*Problem details*:
Count every line below in which "média" occurs, then give only the count.

Stored data entries
····················

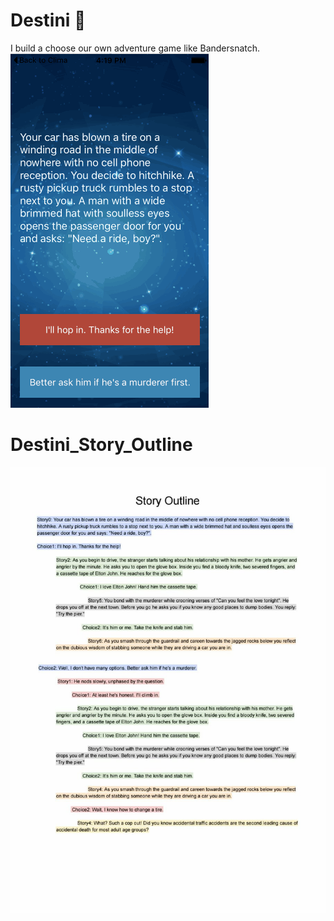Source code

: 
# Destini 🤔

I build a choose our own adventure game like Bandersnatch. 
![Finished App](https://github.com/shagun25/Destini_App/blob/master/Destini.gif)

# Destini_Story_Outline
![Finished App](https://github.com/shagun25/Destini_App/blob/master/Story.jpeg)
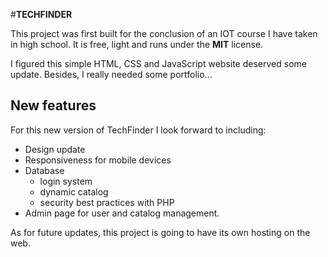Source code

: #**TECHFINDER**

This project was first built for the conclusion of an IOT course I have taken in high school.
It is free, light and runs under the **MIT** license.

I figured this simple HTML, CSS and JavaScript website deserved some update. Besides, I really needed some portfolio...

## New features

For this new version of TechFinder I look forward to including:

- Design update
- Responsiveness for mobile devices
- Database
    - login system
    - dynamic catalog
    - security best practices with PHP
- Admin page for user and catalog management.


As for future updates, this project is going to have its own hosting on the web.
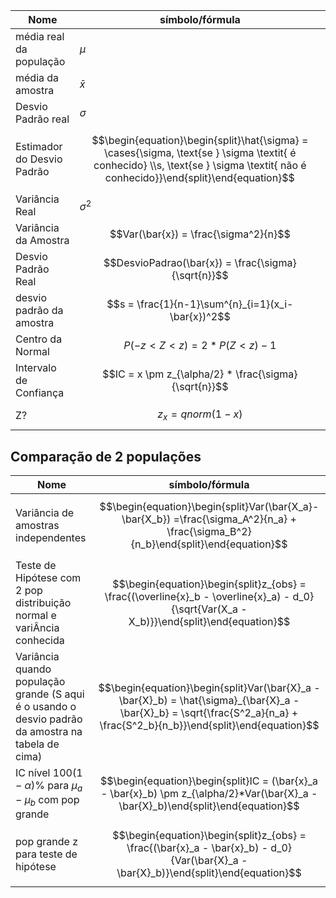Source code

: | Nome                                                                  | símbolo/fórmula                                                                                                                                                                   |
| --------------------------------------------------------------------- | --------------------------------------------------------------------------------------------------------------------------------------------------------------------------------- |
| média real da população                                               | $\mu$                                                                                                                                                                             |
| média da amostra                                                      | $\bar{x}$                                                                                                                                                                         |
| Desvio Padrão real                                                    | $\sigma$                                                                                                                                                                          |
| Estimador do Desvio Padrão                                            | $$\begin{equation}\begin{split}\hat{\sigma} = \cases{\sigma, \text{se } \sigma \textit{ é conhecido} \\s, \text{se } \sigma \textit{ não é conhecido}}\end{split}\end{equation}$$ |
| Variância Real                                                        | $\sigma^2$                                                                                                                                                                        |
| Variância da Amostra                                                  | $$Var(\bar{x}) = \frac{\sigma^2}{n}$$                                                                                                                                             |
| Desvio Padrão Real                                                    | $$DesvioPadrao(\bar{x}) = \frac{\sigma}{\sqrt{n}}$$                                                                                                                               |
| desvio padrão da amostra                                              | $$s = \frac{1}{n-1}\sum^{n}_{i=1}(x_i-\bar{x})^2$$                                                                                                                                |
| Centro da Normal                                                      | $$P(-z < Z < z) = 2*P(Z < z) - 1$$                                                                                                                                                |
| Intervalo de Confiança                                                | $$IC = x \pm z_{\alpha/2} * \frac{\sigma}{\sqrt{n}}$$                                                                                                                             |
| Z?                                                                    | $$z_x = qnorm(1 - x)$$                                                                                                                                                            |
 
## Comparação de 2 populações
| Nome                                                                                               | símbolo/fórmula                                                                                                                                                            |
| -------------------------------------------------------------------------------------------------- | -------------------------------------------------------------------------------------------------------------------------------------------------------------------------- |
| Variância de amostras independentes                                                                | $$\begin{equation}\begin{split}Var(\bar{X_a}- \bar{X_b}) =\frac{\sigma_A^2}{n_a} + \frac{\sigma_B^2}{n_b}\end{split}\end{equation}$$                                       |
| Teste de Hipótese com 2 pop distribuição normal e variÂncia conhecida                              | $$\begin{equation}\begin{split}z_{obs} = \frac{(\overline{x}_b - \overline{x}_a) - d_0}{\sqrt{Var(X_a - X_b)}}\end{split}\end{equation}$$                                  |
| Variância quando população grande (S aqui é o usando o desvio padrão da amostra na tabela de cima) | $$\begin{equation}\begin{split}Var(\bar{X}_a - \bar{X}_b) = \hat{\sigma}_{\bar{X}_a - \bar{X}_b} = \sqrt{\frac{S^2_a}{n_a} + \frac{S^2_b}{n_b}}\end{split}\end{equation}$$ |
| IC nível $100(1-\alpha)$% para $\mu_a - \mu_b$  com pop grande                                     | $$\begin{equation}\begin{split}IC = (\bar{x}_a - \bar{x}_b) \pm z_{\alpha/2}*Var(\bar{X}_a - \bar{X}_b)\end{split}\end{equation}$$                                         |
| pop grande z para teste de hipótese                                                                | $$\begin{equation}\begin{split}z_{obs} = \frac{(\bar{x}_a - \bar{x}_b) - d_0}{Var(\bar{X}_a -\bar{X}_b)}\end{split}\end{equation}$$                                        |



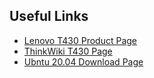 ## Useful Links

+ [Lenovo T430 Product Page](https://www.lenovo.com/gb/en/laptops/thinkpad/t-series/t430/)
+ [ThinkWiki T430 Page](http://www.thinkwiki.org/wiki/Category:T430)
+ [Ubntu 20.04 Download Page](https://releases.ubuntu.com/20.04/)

····················

*Reply*:
2